The U.S. government is moving some migrant parents to detention sites closer to the young children they were separated from while crossing the U.S.-Mexico border to meet a court-imposed deadline to reunify families, U.S. Secretary of Health and Human Services Alex Azar said on Thursday.
U.S. Judge Dana Sabraw in San Diego last month ordered the government to stop separating children from immigrant parents entering the United States illegally and set deadlines for the government to reunite families.
Sabraw set a deadline for children under 5 years old to be reunited by July 10, and all children by July 26. He also set a deadline of Friday for parents to be in phone contact with their children.
Azar said that based on a comprehensive audit by HHS and immigration authorities, there were now fewer than 3,000 children in HHS care who may have been separated from parents taken into custody for crossing the border illegally or for other reasons, such as concern over safety of the child.
Of those, approximately 100 children are under the age of 5, he said.

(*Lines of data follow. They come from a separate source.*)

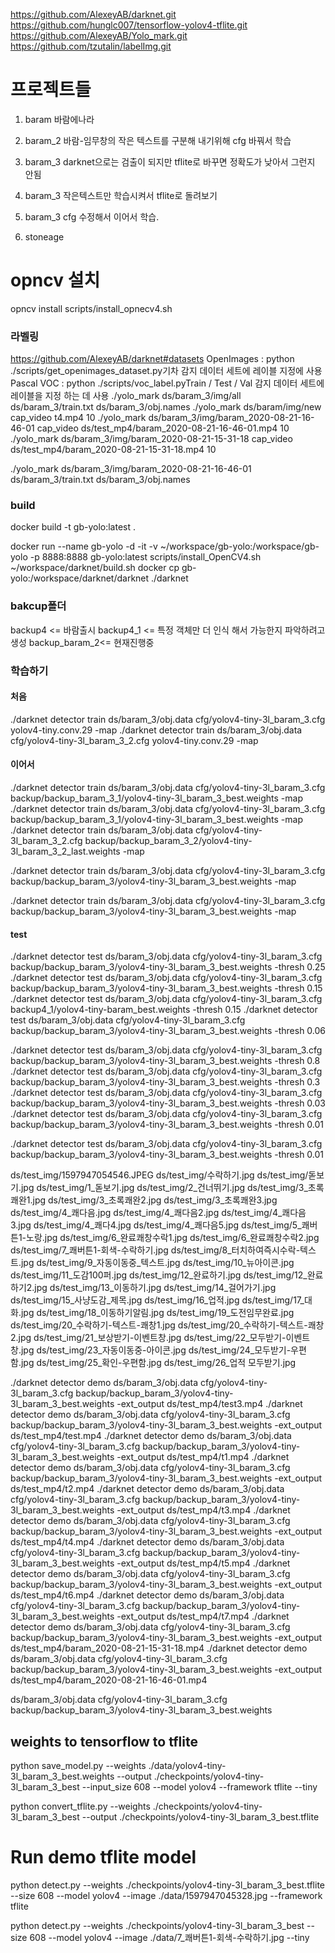 
https://github.com/AlexeyAB/darknet.git
https://github.com/hunglc007/tensorflow-yolov4-tflite.git
https://github.com/AlexeyAB/Yolo_mark.git
https://github.com/tzutalin/labelImg.git

# 프로젝트들
1. baram 바람에나라
2. baram_2 
	바람-임무창의 작은 텍스트를 구분해 내기위해 cfg 바꿔서 학습
3. baram_3
	darknet으로는 검출이 되지만  tflite로 바꾸면 정확도가 낮아서 그런지 안됨
4. baram_3
	작은텍스트만 학습시켜서 tflite로 돌려보기
5. baram_3 cfg 수정해서 이어서 학습.
	

3. stoneage


# opncv 설치
opncv install
scripts/install_opnecv4.sh

### 라벨링
https://github.com/AlexeyAB/darknet#datasets
OpenImages : python ./scripts/get_openimages_dataset.py기차 감지 데이터 세트에 레이블 지정에 사용
Pascal VOC : python ./scripts/voc_label.pyTrain / Test / Val 감지 데이터 세트에 레이블을 지정 하는 데 사용
./yolo_mark ds/baram_3/img/all ds/baram_3/train.txt ds/baram_3/obj.names
./yolo_mark ds/baram/img/new cap_video t4.mp4 10
./yolo_mark ds/baram_3/img/baram_2020-08-21-16-46-01 cap_video ds/test_mp4/baram_2020-08-21-16-46-01.mp4 10
./yolo_mark ds/baram_3/img/baram_2020-08-21-15-31-18 cap_video ds/test_mp4/baram_2020-08-21-15-31-18.mp4 10

./yolo_mark ds/baram_3/img/baram_2020-08-21-16-46-01 ds/baram_3/train.txt ds/baram_3/obj.names

### build 
docker build -t gb-yolo:latest .  

docker run  --name gb-yolo -d -it -v ~/workspace/gb-yolo:/workspace/gb-yolo -p 8888:8888  gb-yolo:latest
scripts/install_OpenCV4.sh
~/workspace/darknet/build.sh
docker cp gb-yolo:/workspace/darknet/darknet ./darknet

### bakcup폴더
backup4 <= 바람출시
backup4_1 <= 특정 객체만 더 인식 해서 가능한지 파악하려고 생성
backup_baram_2<= 현재진행중


### 학습하기
#### 처음
./darknet detector train ds/baram_3/obj.data cfg/yolov4-tiny-3l_baram_3.cfg yolov4-tiny.conv.29  -map
./darknet detector train ds/baram_3/obj.data cfg/yolov4-tiny-3l_baram_3_2.cfg yolov4-tiny.conv.29  -map
#### 이어서
./darknet detector train ds/baram_3/obj.data cfg/yolov4-tiny-3l_baram_3.cfg backup/backup_baram_3_1/yolov4-tiny-3l_baram_3_best.weights  -map 
./darknet detector train ds/baram_3/obj.data cfg/yolov4-tiny-3l_baram_3.cfg backup/backup_baram_3_1/yolov4-tiny-3l_baram_3_best.weights  -map 
./darknet detector train ds/baram_3/obj.data cfg/yolov4-tiny-3l_baram_3_2.cfg backup/backup_baram_3_2/yolov4-tiny-3l_baram_3_2_last.weights  -map 

./darknet detector train ds/baram_3/obj.data cfg/yolov4-tiny-3l_baram_3.cfg backup/backup_baram_3/yolov4-tiny-3l_baram_3_best.weights  -map 

./darknet detector train ds/baram_3/obj.data cfg/yolov4-tiny-3l_baram_3.cfg backup/backup_baram_3/yolov4-tiny-3l_baram_3_best.weights  -map 
#### test
./darknet detector test ds/baram_3/obj.data cfg/yolov4-tiny-3l_baram_3.cfg backup/backup_baram_3/yolov4-tiny-3l_baram_3_best.weights -thresh 0.25
./darknet detector test ds/baram_3/obj.data cfg/yolov4-tiny-3l_baram_3.cfg backup/backup_baram_3/yolov4-tiny-3l_baram_3_best.weights -thresh 0.15
./darknet detector test ds/baram_3/obj.data cfg/yolov4-tiny-3l_baram_3.cfg backup4_1/yolov4-tiny-baram_best.weights -thresh 0.15
./darknet detector test ds/baram_3/obj.data cfg/yolov4-tiny-3l_baram_3.cfg backup/backup_baram_3/yolov4-tiny-3l_baram_3_best.weights -thresh 0.06

 ./darknet detector test ds/baram_3/obj.data cfg/yolov4-tiny-3l_baram_3.cfg backup/backup_baram_3/yolov4-tiny-3l_baram_3_best.weights -thresh 0.8
 ./darknet detector test ds/baram_3/obj.data cfg/yolov4-tiny-3l_baram_3.cfg backup/backup_baram_3/yolov4-tiny-3l_baram_3_best.weights -thresh 0.3
./darknet detector test ds/baram_3/obj.data cfg/yolov4-tiny-3l_baram_3.cfg backup/backup_baram_3/yolov4-tiny-3l_baram_3_best.weights -thresh 0.03
./darknet detector test ds/baram_3/obj.data cfg/yolov4-tiny-3l_baram_3.cfg backup/backup_baram_3/yolov4-tiny-3l_baram_3_best.weights -thresh 0.01

./darknet detector test ds/baram_3/obj.data cfg/yolov4-tiny-3l_baram_3.cfg backup/backup_baram_3/yolov4-tiny-3l_baram_3_best.weights -thresh 0.01

ds/test_img/1597947054546.JPEG
ds/test_img/수락하기.jpg
ds/test_img/돋보기.jpg
ds/test_img/1_돋보기.jpg
ds/test_img/2_건너뛰기.jpg
ds/test_img/3_초록쾌완1.jpg
ds/test_img/3_초록쾌완2.jpg
ds/test_img/3_초록쾌완3.jpg
ds/test_img/4_쾌다음.jpg
ds/test_img/4_쾌다음2.jpg
ds/test_img/4_쾌다음3.jpg
ds/test_img/4_쾌다4.jpg
ds/test_img/4_쾌다음5.jpg
ds/test_img/5_쾌버튼1-노랑.jpg
ds/test_img/6_완료쾌창수락1.jpg
ds/test_img/6_완료쾌창수락2.jpg
ds/test_img/7_쾌버튼1-회색-수락하기.jpg
ds/test_img/8_터치하여즉시수락-텍스트.jpg
ds/test_img/9_자동이동중_텍스트.jpg
ds/test_img/10_뉴아이콘.jpg
ds/test_img/11_도감100퍼.jpg
ds/test_img/12_완료하기.jpg
ds/test_img/12_완료하기2.jpg
ds/test_img/13_이동하기.jpg
ds/test_img/14_걸어가기.jpg
ds/test_img/15_사냥도감_제목.jpg
ds/test_img/16_업적.jpg
ds/test_img/17_대화.jpg
ds/test_img/18_이동하기알림.jpg
ds/test_img/19_도전임무완료.jpg
ds/test_img/20_수락하기-텍스트-쾌창1.jpg
ds/test_img/20_수락하기-텍스트-쾌창2.jpg
ds/test_img/21_보상받기-이벤트창.jpg
ds/test_img/22_모두받기-이벤트창.jpg
ds/test_img/23_자동이동중-아이콘.jpg
ds/test_img/24_모두받기-우편함.jpg
ds/test_img/25_확인-우편함.jpg
ds/test_img/26_업적 모두받기.jpg


./darknet detector demo ds/baram_3/obj.data cfg/yolov4-tiny-3l_baram_3.cfg backup/backup_baram_3/yolov4-tiny-3l_baram_3_best.weights -ext_output ds/test_mp4/test3.mp4
./darknet detector demo ds/baram_3/obj.data cfg/yolov4-tiny-3l_baram_3.cfg backup/backup_baram_3/yolov4-tiny-3l_baram_3_best.weights -ext_output ds/test_mp4/test.mp4
./darknet detector demo ds/baram_3/obj.data cfg/yolov4-tiny-3l_baram_3.cfg backup/backup_baram_3/yolov4-tiny-3l_baram_3_best.weights -ext_output ds/test_mp4/t1.mp4
./darknet detector demo ds/baram_3/obj.data cfg/yolov4-tiny-3l_baram_3.cfg backup/backup_baram_3/yolov4-tiny-3l_baram_3_best.weights -ext_output ds/test_mp4/t2.mp4
./darknet detector demo ds/baram_3/obj.data cfg/yolov4-tiny-3l_baram_3.cfg backup/backup_baram_3/yolov4-tiny-3l_baram_3_best.weights -ext_output ds/test_mp4/t3.mp4
./darknet detector demo ds/baram_3/obj.data cfg/yolov4-tiny-3l_baram_3.cfg backup/backup_baram_3/yolov4-tiny-3l_baram_3_best.weights -ext_output ds/test_mp4/t4.mp4
./darknet detector demo ds/baram_3/obj.data cfg/yolov4-tiny-3l_baram_3.cfg backup/backup_baram_3/yolov4-tiny-3l_baram_3_best.weights -ext_output ds/test_mp4/t5.mp4
./darknet detector demo ds/baram_3/obj.data cfg/yolov4-tiny-3l_baram_3.cfg backup/backup_baram_3/yolov4-tiny-3l_baram_3_best.weights -ext_output ds/test_mp4/t6.mp4
./darknet detector demo ds/baram_3/obj.data cfg/yolov4-tiny-3l_baram_3.cfg backup/backup_baram_3/yolov4-tiny-3l_baram_3_best.weights -ext_output ds/test_mp4/t7.mp4
./darknet detector demo ds/baram_3/obj.data cfg/yolov4-tiny-3l_baram_3.cfg backup/backup_baram_3/yolov4-tiny-3l_baram_3_best.weights -ext_output ds/test_mp4/baram_2020-08-21-15-31-18.mp4
./darknet detector demo ds/baram_3/obj.data cfg/yolov4-tiny-3l_baram_3.cfg backup/backup_baram_3/yolov4-tiny-3l_baram_3_best.weights -ext_output ds/test_mp4/baram_2020-08-21-16-46-01.mp4

ds/baram_3/obj.data cfg/yolov4-tiny-3l_baram_3.cfg backup/backup_baram_3/yolov4-tiny-3l_baram_3_best.weights 
## weights to tensorflow  to tflite
python save_model.py --weights ./data/yolov4-tiny-3l_baram_3_best.weights --output ./checkpoints/yolov4-tiny-3l_baram_3_best --input_size 608 --model yolov4 --framework tflite --tiny

python convert_tflite.py --weights ./checkpoints/yolov4-tiny-3l_baram_3_best --output ./checkpoints/yolov4-tiny-3l_baram_3_best.tflite


# Run demo tflite model
python detect.py --weights ./checkpoints/yolov4-tiny-3l_baram_3_best.tflite --size 608 --model yolov4 --image ./data/1597947045328.jpg --framework tflite

python detect.py --weights ./checkpoints/yolov4-tiny-3l_baram_3_best --size 608 --model yolov4 --image ./data/7_쾌버튼1-회색-수락하기.jpg --tiny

To speed the reunification process, the Department of Homeland Security is relocating parents of children under 5 years old to detention facilities close to their children "so that we can as expeditiously as possible reunite the children with their parents to meet the court's deadline," Azar said.
No children have yet been reunified with parents in the custody of Immigration and Customs Enforcement, but that will soon happen to meet the court deadline, Azar said.